Die Aufsichtsratsmitglieder werden dort installiert werden. Die Personalrochade im Vorstand könnte hingegen noch etwas dauern. Der Vertrag von Finanzvorstand Siegfried Mayrhofer läuft noch ein Jahr, Telekom-Chef Hannes Ametsreiter und Technikvorstand Günther Ottendorfer wurden erst im Vorjahr für drei Jahre wiederbestellt. Wünscht Slim ihre Ablöse früher, muss er entsprechend Geld in die Hand nehmen.


•Apropos Geld. Die Telekom Austria darf sich mit der Übernahme durch den Mexikaner auch auf den lange erwarteten Geldregen einstellen. Eine Milliarde Euro haben Slim und ÖIAG stets versprochen. Geld, das die angeschlagene Telekom nach der teuren Frequenzvergabe und den Rückschlägen in Osteuropa bitter nötig hat. Die Staatsholding dürfte bei der Kapitalerhöhung nicht voll mitziehen. Mittelfristig peilt sie die Sperrminorität von 25Prozent und einer Aktie an. Einige Aktien könnte auch América Móvil wieder abgeben, um die vereinbarten 24 Prozent Streubesitz zu garantieren.

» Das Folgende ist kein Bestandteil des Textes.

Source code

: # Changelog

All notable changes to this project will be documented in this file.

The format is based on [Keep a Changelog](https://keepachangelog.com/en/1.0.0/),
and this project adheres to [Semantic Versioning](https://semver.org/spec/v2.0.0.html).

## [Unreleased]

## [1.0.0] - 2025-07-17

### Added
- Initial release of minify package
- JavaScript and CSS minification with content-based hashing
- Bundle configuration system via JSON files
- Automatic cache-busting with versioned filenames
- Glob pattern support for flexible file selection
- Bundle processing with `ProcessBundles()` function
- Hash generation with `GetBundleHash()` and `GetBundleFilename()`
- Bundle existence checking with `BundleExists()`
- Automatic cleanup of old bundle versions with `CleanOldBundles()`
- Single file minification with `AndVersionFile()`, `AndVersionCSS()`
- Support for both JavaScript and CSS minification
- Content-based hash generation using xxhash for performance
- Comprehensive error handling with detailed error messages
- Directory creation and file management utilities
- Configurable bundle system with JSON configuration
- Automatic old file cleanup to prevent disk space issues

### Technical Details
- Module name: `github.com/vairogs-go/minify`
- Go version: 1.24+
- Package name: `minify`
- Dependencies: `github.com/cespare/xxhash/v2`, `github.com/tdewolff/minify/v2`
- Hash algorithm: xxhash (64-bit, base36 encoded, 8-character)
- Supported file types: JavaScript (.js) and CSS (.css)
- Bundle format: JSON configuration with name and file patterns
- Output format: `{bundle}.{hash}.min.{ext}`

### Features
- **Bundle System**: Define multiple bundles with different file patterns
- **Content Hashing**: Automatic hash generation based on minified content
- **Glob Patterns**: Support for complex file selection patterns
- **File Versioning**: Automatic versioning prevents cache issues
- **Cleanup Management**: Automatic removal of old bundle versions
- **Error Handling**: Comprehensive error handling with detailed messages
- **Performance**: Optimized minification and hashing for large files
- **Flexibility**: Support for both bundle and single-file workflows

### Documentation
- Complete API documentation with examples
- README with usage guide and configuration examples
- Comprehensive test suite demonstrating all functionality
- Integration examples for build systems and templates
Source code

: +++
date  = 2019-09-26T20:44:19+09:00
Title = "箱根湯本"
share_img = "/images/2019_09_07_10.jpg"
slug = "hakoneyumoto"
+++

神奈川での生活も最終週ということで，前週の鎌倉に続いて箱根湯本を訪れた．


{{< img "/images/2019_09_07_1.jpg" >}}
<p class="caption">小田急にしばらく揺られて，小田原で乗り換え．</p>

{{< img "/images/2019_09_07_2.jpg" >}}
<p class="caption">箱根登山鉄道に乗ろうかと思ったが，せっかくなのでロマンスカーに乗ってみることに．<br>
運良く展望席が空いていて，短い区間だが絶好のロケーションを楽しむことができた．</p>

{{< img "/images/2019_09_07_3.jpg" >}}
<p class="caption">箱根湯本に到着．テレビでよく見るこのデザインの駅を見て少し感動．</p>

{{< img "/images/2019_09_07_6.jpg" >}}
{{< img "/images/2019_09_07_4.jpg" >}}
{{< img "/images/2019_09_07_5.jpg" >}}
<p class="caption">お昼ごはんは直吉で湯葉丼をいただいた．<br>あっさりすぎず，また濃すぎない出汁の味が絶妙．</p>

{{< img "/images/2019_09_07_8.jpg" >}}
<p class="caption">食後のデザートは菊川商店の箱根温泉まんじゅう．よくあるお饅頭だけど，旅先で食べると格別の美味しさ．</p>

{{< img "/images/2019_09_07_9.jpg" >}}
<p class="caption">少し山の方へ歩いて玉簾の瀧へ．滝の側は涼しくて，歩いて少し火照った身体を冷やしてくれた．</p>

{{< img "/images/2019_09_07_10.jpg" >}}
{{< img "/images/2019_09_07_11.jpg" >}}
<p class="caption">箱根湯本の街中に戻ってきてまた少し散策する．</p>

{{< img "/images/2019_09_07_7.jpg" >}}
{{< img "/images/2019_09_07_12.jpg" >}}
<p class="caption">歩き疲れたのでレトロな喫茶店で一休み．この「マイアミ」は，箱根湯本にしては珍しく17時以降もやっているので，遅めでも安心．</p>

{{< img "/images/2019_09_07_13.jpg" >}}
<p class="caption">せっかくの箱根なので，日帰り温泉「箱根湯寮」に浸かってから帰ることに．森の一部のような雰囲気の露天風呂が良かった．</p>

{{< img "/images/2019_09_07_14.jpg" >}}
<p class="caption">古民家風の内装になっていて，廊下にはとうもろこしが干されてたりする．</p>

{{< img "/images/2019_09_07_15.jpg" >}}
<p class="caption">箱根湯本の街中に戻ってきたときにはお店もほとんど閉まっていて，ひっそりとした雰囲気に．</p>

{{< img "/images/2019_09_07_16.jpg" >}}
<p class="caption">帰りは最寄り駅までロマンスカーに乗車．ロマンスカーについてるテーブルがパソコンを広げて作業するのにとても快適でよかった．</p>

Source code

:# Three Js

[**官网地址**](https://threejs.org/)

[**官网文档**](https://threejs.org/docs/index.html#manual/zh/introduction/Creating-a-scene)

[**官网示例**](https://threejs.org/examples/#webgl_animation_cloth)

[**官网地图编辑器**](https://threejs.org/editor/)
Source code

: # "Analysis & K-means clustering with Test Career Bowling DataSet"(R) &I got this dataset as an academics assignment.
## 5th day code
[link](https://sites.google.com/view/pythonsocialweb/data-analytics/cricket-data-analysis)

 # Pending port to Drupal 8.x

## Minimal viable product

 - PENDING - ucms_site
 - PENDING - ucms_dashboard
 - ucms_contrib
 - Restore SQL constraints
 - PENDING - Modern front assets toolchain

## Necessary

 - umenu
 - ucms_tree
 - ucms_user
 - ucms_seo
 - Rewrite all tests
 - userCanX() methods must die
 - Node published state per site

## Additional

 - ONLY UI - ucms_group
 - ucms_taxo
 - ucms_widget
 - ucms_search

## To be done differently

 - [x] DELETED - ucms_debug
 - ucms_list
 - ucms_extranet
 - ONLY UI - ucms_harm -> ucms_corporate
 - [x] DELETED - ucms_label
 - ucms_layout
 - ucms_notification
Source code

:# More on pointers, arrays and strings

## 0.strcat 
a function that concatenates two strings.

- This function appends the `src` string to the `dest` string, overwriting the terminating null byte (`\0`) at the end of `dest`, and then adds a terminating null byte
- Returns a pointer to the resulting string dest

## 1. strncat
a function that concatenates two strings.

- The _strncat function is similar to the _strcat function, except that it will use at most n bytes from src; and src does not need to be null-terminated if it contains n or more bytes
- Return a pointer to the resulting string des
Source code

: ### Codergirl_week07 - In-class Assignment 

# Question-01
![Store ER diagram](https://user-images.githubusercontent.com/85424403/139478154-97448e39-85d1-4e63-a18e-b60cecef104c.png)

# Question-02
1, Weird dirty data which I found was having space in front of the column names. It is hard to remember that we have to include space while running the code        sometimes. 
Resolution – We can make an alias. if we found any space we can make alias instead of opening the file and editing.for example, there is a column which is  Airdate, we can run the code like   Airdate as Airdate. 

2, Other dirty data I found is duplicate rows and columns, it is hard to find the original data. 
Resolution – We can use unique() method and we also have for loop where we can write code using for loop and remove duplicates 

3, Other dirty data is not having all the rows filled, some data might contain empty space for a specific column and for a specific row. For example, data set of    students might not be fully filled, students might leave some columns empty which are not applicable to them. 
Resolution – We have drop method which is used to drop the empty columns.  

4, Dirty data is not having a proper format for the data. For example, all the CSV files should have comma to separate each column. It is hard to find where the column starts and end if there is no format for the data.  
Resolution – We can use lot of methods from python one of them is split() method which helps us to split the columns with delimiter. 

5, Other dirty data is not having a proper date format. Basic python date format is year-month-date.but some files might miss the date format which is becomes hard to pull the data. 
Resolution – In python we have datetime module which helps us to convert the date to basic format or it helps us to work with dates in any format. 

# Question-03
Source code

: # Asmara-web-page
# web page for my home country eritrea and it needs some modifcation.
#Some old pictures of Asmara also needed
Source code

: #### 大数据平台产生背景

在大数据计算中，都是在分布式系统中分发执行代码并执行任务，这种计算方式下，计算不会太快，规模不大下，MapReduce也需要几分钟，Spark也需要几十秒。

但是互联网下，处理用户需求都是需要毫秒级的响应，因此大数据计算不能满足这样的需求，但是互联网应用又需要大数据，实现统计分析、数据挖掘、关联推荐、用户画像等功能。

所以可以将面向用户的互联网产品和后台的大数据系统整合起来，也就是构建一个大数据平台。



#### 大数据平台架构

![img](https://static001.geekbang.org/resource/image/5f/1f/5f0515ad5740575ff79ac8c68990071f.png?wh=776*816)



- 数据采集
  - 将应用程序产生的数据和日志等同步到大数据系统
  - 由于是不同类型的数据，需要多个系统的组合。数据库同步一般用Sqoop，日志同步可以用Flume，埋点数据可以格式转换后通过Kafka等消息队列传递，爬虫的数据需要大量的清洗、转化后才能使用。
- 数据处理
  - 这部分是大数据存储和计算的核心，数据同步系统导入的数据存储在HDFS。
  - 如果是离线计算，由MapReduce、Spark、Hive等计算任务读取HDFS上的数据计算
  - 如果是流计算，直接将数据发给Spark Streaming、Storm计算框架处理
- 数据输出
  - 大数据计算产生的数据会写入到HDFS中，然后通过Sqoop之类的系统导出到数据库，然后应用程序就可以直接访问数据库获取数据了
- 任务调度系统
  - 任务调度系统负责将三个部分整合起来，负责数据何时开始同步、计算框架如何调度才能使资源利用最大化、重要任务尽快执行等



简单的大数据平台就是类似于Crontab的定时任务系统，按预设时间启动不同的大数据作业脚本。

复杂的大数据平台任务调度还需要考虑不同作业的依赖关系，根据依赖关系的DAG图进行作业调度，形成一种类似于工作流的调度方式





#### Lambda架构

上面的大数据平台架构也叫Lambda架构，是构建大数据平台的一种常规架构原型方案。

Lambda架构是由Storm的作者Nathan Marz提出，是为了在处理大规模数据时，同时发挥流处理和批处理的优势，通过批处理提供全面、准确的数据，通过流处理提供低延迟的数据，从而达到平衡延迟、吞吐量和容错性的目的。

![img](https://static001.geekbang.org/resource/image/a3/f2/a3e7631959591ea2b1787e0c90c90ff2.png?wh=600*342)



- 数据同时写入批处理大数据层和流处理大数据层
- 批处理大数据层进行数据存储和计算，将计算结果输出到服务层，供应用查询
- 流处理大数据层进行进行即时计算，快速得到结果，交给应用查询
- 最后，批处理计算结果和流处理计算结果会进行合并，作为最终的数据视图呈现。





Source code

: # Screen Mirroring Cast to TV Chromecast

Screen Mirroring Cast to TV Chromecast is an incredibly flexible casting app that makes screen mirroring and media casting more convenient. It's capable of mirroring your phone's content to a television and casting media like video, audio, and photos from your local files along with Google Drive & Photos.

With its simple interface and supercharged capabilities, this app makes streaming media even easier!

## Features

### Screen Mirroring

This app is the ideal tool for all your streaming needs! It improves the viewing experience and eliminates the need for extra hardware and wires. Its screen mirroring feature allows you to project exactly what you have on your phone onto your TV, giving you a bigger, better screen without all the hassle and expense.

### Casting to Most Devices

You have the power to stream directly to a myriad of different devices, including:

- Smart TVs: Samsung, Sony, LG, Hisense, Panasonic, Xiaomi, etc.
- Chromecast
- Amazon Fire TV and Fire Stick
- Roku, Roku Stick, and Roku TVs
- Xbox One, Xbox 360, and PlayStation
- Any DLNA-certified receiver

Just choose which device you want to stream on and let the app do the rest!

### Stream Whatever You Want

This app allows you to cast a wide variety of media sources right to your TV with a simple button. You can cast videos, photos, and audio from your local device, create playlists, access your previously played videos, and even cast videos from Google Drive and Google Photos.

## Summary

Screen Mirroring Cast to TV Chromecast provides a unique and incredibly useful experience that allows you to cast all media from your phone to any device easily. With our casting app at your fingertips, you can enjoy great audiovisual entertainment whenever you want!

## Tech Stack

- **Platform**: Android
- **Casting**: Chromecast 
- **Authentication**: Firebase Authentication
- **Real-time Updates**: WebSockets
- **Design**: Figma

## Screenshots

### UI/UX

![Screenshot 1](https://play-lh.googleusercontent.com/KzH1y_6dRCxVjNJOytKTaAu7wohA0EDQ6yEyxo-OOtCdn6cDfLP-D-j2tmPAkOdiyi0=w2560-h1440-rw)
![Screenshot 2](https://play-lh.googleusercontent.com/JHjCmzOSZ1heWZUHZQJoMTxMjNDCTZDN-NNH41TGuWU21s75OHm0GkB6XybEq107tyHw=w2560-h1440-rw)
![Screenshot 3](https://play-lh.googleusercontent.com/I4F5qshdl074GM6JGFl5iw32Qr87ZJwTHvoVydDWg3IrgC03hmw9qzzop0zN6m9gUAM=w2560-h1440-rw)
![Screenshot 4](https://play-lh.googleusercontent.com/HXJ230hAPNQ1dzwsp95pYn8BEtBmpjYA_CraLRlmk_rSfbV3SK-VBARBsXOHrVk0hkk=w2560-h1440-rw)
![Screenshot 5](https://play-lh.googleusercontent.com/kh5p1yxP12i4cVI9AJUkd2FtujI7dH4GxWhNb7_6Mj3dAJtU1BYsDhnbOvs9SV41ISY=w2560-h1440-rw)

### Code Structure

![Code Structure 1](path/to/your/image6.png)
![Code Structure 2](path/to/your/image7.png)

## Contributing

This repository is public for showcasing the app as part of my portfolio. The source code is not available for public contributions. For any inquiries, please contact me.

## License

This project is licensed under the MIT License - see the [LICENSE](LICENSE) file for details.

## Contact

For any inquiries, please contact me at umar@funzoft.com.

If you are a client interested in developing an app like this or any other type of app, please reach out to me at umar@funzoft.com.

•Zurück nach Osteuropa. Strategisch wird das wohl die größte Weichenstellung für den Mobilfunkkonzern sein. América Móvil sieht Österreich als Plattform für die Ost-Expansion. Die Telekom Austria wird in den kommenden Jahren also (wieder) in viele Märkte im Osten gehen und dort vorwiegend Festnetzgesellschaften aufkaufen, um die bestehenden Mobilfunktöchter zu stärken, erwartet LBBW-Analyst Stefan Borscheid. Allzu glücklich agierte die Telekom Austria im Osten zuletzt nicht. Nach dem Debakel in Weißrussland musste das Unternehmen erst vor Kurzem bekannt geben, dass auch die Tochter Mobiltel in Bulgarien ein 400 Millionen Euro großes Loch in die Bilanz reißen wird.
•Neues Machtzentrum in Mexiko. Die Telekom Austria behält zwar ihr Hauptquartier in Wien, ansonst werden die Uhren im Konzern aber ganz auf Mexiko eingetaktet. In Hinkunft ist die Telekom Austria ein Tochterunternehmen der América Móvil und wird als solches auch voll in die Bilanz des mexikanischen Konzerns konsolidiert. Dafür müssen auch die Veröffentlichungstermine angepasst werden. Der nächste Jahresabschluss der Telekom wird wohl eine Woche früher kommen, zeitgleich mit der Bilanz der América Móvil.


•Staat verliert seinen Einfluss. Diesen Punkt haben die Grünen am Dienstag gehörig ausgeschlachtet. Und auch wenn die ÖIAG darauf pocht, dass die Holding ein Vetorecht behält: Fakt ist, dass im Unternehmen künftig die Mexikaner das Sagen haben werden. Damit steht kein einziges Unternehmen in der österreichischen Telekombranche mehrheitlich in österreichischem Besitz. T-Mobile Austria gehört Deutschen, Hutchison Chinesen, und im Festnetz sieht es nicht anders aus. Das muss jedoch nicht viel bedeuten. In anderen Branchen sind große „österreichische“ Leitbetriebe ebenfalls in Besitz ausländischer Geldgeber.

Allerdings kommt mit Carlos Slim ein Mann, der in seiner eigenen Heimat nicht unumstritten ist. Sein Unternehmen kontrolliert 80 Prozent des Festnetz- und 70Prozent des Mobilfunkgeschäfts. Mexiko will das ändern und plant Gesetze, die Slim zur Zerschlagung zwingen könnten. Derzeit verkauft der Milliardär einen Teil des Unternehmens, um sein Quasi-Monopol in Mexiko zu retten.

AUF EINEN BLICK

Carlos Slim ist laut US-„Forbes“ gemeinsam mit Microsoft-Gründer Bill Gates der reichste Mensch der Welt. Das Vermögen der beiden soll bei jeweils rund 58 Milliarden Euro liegen.
743 Millionen Euro
nimmt der Mexikaner nun in die Hand, um seinen Anteil an der Telekom Austria auf knapp 51Prozent zu hieven. Eine weitere Milliarde verspricht Slim dem Unternehmen als Kapitalspritze.